O que se pede hoje, portanto, não é a revisão ou a reforma da Lei de Anistia, mas o entendimento de que dela se beneficiaram personagens aos quais ela não se referia. No caso, os agentes do Estado que praticaram aqueles crimes hediondos, alheios ao campo de combate estritamente político.
Cabia-lhes zelar pela guarda e integridade física dos prisioneiros. Profanando-a, incidiram em delito penal grave. E a Lei de Anistia não faz menção a esses casos, que se excluem da luta política que se travou. Abrange apenas os lados que combateram.
A lei 6.683, de 1979, por isso mesmo, anistiou apenas os crimes políticos e conexos. A tortura, porém, não é crime político em lugar nenhum do mundo nem na legislação brasileira, nem nos tratados internacionais que o país tem subscrito.

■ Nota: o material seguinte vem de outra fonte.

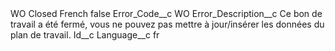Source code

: <?xml version="1.0" encoding="UTF-8"?>
<CustomMetadata xmlns="http://soap.sforce.com/2006/04/metadata" xmlns:xsi="http://www.w3.org/2001/XMLSchema-instance" xmlns:xsd="http://www.w3.org/2001/XMLSchema">
    <label>WO Closed French</label>
    <protected>false</protected>
    <values>
        <field>Error_Code__c</field>
        <value xsi:type="xsd:string">WO</value>
    </values>
    <values>
        <field>Error_Description__c</field>
        <value xsi:type="xsd:string">Ce bon de travail a été fermé, vous ne pouvez pas mettre à jour/insérer les données du plan de travail.</value>
    </values>
    <values>
        <field>Id__c</field>
        <value xsi:nil="true"/>
    </values>
    <values>
        <field>Language__c</field>
        <value xsi:type="xsd:string">fr</value>
    </values>
</CustomMetadata>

Não há dúvida de que, ao propiciar a transição pacífica do regime ditatorial para o democrático, a Lei de Anistia cumpriu seu papel. Isso, porém, não impede que a história seja passada a limpo. Não se trata de revanchismo, nem muito menos de revogá-la.
Diversos personagens que serviram à ditadura figuram hoje em posições de destaque, no governo e na oposição. Cumpriram, porém, papel político, nos limites da lei, cabendo apenas ao eleitor e à história o direito de julgá-los. Não é nem de longe o caso dos torturadores, que agiram quando os adversários já não ofereciam resistência e estavam sob a guarda do Estado, violando a legislação, que, antes como agora, garante a integridade física do prisioneiro.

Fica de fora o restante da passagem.